(DATA SHOWN Opens)

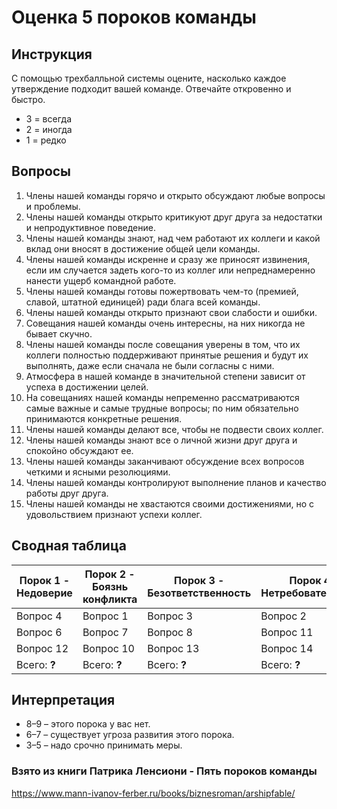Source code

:# Оценка 5 пороков команды


## Инструкция
С помощью трехбалльной системы оцените, насколько каждое утверждение подходит
вашей команде. Отвечайте откровенно и быстро.
 * 3 = всегда
 * 2 = иногда
 * 1 = редко
 
 
## Вопросы 
1. Члены нашей команды горячо и открыто обсуждают любые вопросы и проблемы.
2. Члены нашей команды открыто критикуют друг друга за недостатки и непродуктивное поведение.
3. Члены нашей команды знают, над чем работают их коллеги и какой вклад они вносят в достижение общей цели команды.
4. Члены нашей команды искренне и сразу же приносят извинения, если им случается задеть кого-то из коллег или непреднамеренно нанести ущерб командной работе.
5. Члены нашей команды готовы пожертвовать чем-то (премией, славой, штатной единицей) ради блага всей команды.
6. Члены нашей команды открыто признают свои слабости и ошибки.
7. Совещания нашей команды очень интересны, на них никогда не бывает скучно.
8. Члены нашей команды после совещания уверены в том, что их коллеги полностью поддерживают принятые решения и будут их выполнять, даже если сначала не были согласны с ними.
9. Атмосфера в нашей команде в значительной степени зависит от успеха в достижении целей.
10. На совещаниях нашей команды непременно рассматриваются самые важные и самые трудные вопросы; по ним обязательно принимаются конкретные решения.
11. Члены нашей команды делают все, чтобы не подвести своих коллег.
12. Члены нашей команды знают все о личной жизни друг друга и спокойно обсуждают ее.
13. Члены нашей команды заканчивают обсуждение всех вопросов четкими и ясными резолюциями.
14. Члены нашей команды контролируют выполнение планов и качество работы друг друга.
15. Члены нашей команды не хвастаются своими достижениями, но с удовольствием признают успехи коллег.

## Сводная таблица 
Порок 1 - Недоверие	| 	Порок 2 - Боязнь конфликта		| Порок 3 - Безответственность	| Порок 4 - Нетребовательность	 |  Порок 5 - Безразличие к результату
---------|-----------|---------|-----------|-------------------
Вопрос 4	|	 Вопрос 1	| Вопрос 3	|	Вопрос 2	|	Вопрос 5	
Вопрос 6	|	Вопрос 7	|	Вопрос 8	|	Вопрос 11		| Вопрос 9	
Вопрос 12	|	Вопрос 10	|	Вопрос 13	| Вопрос 14		| Вопрос 15	
Всего:	**?**	|Всего:	**?**|	Всего: **?**	| Всего: **?** | 	Всего: **?**


## Интерпретация
 * 8–9 – этого порока у вас нет.
 * 6–7 – существует угроза развития этого порока.
 * 3–5 – надо срочно принимать меры.





### Взято из книги Патрика Ленсиони - **Пять пороков команды**
https://www.mann-ivanov-ferber.ru/books/biznesroman/arshipfable/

(DATA SHOWN Closes)

• _EXERCISE GOAL_
Return every line above where "команде" appears.

• _EXERCISE RESULT_
вашей команде. Отвечайте откровенно и быстро.
9. Атмосфера в нашей команде в значительной степени зависит от успеха в достижении целей.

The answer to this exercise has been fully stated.